Kevin Doran created NIP-30:
------------------------------
Summary: Connector Observability: MDC Logging and Reporting-Task
Visibility
Key: NIP-30
URL: https://issues.apache.org/jira/browse/NIP-30
Project: NiFi Improvement Proposal
Issue Type: Improvement
Reporter: Kevin Doran
Assignee: Kevin Doran
h2. Motivation
The Connector extension point introduced by NIP-11 and implemented under
NIFI-15258 is a new top-level component whose flow lives inside a managed
Process Group that is a sibling of the controller's root Process Group, not a
descendant. Two observability gaps follow from that placement:
# Logs emitted by components inside a connector-managed flow have no way to
carry connector identity in MDC. NiFi already provides MDC context for
components in the controller's root flow via the {{processGroup*}} keys, but
those keys describe the containing PG hierarchy, not the owning Connector. A
Connector implementation also has no API to publish its own identity-shaped MDC
attributes (for example, a connector definition identifier) for the components
running inside its flow.
# Reporting tasks that walk {{EventAccess.getControllerStatus()}} cannot see
connector-managed flows at all.
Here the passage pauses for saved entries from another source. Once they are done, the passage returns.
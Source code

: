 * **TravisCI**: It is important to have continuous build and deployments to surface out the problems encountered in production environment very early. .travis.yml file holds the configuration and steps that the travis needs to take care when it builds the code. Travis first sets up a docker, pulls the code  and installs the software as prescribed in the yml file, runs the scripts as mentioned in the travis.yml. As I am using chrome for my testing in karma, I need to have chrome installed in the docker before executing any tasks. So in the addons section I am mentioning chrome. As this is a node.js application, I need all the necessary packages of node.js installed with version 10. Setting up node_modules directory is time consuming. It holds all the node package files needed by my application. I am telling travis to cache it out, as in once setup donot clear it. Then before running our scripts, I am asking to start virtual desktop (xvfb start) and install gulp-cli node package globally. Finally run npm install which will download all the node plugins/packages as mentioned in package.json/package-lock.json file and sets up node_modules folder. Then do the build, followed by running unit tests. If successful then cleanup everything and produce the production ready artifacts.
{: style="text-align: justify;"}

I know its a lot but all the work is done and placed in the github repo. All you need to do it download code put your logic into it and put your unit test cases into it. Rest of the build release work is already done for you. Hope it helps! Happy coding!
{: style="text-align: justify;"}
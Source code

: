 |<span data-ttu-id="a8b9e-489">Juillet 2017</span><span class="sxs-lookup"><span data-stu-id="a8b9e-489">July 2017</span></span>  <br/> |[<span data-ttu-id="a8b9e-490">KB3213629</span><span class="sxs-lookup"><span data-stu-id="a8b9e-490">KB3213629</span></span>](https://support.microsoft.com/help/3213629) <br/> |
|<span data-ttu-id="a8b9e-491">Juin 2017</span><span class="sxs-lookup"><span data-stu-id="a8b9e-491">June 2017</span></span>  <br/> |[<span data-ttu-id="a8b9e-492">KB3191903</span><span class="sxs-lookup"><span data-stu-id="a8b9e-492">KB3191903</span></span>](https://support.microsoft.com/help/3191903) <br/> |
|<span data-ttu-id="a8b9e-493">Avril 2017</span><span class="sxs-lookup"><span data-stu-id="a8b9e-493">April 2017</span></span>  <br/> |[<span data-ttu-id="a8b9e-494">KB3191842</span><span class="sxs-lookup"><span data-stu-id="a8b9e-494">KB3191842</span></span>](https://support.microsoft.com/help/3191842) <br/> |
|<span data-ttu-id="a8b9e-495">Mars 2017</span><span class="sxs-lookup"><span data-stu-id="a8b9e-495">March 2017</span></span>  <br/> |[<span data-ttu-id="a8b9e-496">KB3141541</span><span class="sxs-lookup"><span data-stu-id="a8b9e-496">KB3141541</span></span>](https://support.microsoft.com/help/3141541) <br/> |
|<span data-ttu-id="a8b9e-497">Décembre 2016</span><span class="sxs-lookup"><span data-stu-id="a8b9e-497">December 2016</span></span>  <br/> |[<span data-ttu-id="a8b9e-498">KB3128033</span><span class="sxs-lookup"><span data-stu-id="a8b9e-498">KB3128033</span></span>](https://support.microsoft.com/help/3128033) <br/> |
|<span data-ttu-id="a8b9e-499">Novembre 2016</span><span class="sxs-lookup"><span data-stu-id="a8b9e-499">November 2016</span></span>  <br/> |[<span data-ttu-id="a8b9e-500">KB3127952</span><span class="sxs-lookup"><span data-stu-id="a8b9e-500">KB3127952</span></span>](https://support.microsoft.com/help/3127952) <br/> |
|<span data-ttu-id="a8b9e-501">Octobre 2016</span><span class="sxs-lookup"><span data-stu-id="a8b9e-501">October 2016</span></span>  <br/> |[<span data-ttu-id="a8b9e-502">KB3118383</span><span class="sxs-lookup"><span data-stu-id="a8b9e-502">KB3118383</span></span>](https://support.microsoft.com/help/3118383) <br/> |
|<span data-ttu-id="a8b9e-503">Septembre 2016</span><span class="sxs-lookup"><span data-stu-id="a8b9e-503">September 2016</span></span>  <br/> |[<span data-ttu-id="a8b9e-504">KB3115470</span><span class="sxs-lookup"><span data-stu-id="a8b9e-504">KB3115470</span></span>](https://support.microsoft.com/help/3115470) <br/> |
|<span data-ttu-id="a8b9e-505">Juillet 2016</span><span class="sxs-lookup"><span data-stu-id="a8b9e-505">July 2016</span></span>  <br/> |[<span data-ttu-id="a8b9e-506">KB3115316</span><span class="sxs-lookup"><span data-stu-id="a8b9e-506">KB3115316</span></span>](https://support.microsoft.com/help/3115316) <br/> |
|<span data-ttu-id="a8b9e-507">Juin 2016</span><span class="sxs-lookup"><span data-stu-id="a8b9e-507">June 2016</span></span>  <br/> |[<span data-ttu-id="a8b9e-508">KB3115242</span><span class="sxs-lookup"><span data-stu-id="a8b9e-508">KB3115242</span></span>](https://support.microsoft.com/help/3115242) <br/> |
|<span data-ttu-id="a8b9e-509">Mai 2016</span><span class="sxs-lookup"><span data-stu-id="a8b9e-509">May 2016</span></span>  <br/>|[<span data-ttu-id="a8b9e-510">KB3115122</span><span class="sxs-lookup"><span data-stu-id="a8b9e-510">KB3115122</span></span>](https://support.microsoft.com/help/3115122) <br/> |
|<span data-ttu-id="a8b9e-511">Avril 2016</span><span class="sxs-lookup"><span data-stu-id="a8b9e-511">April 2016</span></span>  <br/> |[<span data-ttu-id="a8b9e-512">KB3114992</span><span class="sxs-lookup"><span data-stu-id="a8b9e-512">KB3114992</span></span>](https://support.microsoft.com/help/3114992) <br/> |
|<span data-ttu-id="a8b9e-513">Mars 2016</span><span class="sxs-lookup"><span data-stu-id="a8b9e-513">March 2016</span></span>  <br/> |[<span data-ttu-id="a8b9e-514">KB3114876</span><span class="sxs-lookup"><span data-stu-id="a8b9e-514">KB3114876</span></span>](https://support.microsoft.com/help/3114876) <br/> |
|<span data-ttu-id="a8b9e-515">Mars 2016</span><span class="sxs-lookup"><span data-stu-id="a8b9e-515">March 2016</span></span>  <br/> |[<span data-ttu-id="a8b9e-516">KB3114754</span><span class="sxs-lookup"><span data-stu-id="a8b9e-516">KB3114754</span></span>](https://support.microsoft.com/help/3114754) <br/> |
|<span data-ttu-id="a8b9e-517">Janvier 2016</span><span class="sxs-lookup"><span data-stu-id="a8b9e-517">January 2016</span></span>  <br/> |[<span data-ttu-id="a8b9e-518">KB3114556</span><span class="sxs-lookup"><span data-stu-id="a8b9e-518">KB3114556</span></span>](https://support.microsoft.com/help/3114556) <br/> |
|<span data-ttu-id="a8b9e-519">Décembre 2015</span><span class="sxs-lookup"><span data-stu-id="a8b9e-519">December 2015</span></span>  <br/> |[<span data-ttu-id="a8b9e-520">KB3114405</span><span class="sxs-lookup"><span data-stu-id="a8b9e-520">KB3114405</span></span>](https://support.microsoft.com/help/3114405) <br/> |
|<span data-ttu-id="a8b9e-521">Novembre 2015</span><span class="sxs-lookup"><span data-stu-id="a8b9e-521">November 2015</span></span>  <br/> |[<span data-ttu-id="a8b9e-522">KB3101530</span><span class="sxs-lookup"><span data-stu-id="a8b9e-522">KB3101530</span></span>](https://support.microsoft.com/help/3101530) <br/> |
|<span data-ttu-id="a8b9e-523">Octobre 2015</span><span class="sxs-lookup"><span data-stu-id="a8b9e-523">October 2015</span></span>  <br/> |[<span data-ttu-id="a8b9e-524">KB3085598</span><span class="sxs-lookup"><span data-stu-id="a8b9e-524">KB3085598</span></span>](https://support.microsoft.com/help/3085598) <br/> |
Because connector-managed PGs are siblings of
the root, the existing controller traversal misses them entirely; built-in and
third-party reporting tasks therefore export zero metrics for connector flows
today.
This NIP proposes a small, additive set of API changes in {{nifi-api}} to close
both gaps without affecting existing components, callers, or test stubs. The
framework wiring that supplies behavior behind these defaults is out of scope
and will be tracked in a separate NIFI Jira.
h2. Scope
Three additions and one field, all in {{{}nifi-api{}}}, all backward compatible
by virtue of {{default}} methods, default field values, and no removed/renamed
members:
# New default method on {{{}ConnectorInitializationContext{}}}:
default void setLoggingAttributes(Map<String, String> attributes) {
thrownewUnsupportedOperationException();
}
# New {{loggingAttributes}} field on {{ProcessGroupStatus}} ({{{}Map<String,
String>{}}}, defaults to {{{}Map.of(){}}}) with accessors that take a defensive
immutable copy on set; included in {{clone()}} and in the static {{merge()}}
helper (additive/union merge across cluster nodes).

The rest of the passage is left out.